### Exercise
Every line from the one containing "If $P\in V $, then" to the one containing "Cover $X $ with" in the records below, both included, must be set down exactly, and no other line.

### Provided entries
━━━━

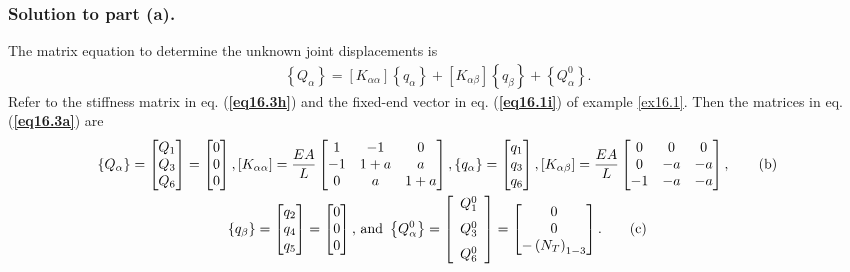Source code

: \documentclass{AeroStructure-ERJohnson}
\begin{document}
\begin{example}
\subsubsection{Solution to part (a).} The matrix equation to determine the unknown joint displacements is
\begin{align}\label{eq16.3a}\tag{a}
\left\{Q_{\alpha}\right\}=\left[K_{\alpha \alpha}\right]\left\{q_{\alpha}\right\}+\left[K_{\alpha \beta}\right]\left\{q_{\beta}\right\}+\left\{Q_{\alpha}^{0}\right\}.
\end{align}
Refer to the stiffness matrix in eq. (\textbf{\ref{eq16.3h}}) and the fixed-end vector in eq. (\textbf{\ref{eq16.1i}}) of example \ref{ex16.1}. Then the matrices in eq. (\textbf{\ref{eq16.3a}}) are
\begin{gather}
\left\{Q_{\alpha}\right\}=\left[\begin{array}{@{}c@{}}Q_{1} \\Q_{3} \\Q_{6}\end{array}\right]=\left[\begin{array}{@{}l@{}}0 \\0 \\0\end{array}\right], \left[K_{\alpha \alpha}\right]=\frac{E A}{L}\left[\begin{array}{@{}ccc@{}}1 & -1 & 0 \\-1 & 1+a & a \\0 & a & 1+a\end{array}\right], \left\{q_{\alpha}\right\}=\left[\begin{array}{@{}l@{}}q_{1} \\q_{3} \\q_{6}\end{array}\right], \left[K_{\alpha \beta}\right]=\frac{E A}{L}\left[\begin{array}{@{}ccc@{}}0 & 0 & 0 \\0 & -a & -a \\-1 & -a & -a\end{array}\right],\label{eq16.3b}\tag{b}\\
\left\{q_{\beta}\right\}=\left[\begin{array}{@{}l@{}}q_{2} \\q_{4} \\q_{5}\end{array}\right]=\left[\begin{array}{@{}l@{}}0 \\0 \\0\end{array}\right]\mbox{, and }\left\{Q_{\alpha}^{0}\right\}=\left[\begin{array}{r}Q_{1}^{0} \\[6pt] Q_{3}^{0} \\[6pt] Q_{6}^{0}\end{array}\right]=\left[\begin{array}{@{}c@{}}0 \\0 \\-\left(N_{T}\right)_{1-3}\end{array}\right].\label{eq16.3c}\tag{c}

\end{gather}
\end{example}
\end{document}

━━━━

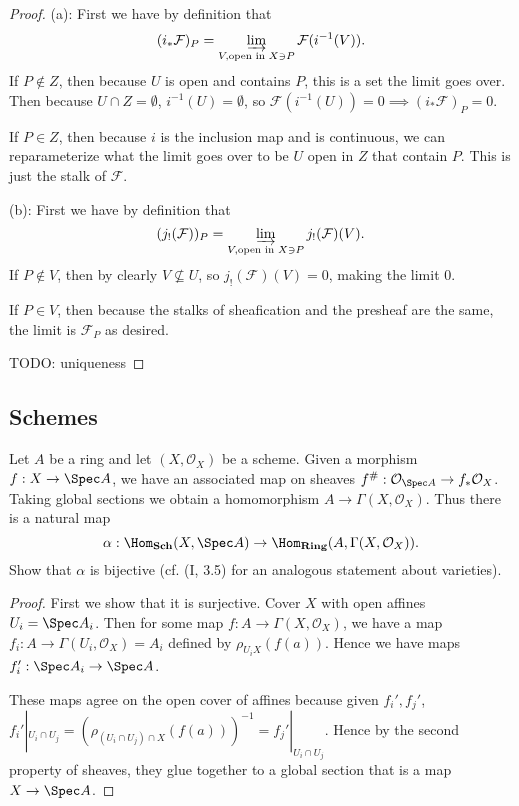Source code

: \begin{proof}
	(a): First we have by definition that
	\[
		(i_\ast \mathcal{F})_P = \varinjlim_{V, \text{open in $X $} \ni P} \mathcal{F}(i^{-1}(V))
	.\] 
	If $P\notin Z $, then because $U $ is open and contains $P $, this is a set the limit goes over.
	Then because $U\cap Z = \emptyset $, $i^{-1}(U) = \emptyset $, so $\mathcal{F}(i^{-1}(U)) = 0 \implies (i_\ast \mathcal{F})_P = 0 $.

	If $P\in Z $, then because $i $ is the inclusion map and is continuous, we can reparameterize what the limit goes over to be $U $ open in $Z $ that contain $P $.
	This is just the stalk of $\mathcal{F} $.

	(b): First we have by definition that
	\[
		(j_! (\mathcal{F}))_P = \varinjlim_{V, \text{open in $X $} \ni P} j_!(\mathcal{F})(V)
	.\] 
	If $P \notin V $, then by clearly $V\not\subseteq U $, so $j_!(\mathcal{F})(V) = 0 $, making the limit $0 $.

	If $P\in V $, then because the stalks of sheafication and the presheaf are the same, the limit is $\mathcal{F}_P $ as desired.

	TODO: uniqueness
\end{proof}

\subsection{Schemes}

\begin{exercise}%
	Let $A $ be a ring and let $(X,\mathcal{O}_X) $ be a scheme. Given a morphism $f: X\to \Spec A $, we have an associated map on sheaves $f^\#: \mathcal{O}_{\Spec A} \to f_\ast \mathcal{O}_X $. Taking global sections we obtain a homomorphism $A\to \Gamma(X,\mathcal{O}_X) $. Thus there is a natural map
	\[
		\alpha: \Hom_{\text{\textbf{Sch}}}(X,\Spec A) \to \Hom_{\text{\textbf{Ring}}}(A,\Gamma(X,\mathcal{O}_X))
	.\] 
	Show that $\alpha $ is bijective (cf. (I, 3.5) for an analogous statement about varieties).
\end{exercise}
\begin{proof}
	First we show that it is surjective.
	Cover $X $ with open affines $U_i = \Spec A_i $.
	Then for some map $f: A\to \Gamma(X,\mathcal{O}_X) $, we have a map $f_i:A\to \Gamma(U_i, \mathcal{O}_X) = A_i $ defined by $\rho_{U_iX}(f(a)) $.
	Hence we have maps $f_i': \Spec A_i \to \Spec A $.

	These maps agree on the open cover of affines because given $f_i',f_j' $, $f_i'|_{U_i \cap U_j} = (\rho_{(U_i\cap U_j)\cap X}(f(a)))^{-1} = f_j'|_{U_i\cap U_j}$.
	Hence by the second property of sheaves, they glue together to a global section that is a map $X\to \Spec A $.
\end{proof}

━━━━

### Exercise answer
	If $P\in V $, then because the stalks of sheafication and the presheaf are the same, the limit is $\mathcal{F}_P $ as desired.

	TODO: uniqueness
\end{proof}

\subsection{Schemes}

\begin{exercise}%
	Let $A $ be a ring and let $(X,\mathcal{O}_X) $ be a scheme. Given a morphism $f: X\to \Spec A $, we have an associated map on sheaves $f^\#: \mathcal{O}_{\Spec A} \to f_\ast \mathcal{O}_X $. Taking global sections we obtain a homomorphism $A\to \Gamma(X,\mathcal{O}_X) $. Thus there is a natural map
	\[
		\alpha: \Hom_{\text{\textbf{Sch}}}(X,\Spec A) \to \Hom_{\text{\textbf{Ring}}}(A,\Gamma(X,\mathcal{O}_X))
	.\] 
	Show that $\alpha $ is bijective (cf. (I, 3.5) for an analogous statement about varieties).
\end{exercise}
\begin{proof}
	First we show that it is surjective.
	Cover $X $ with open affines $U_i = \Spec A_i $.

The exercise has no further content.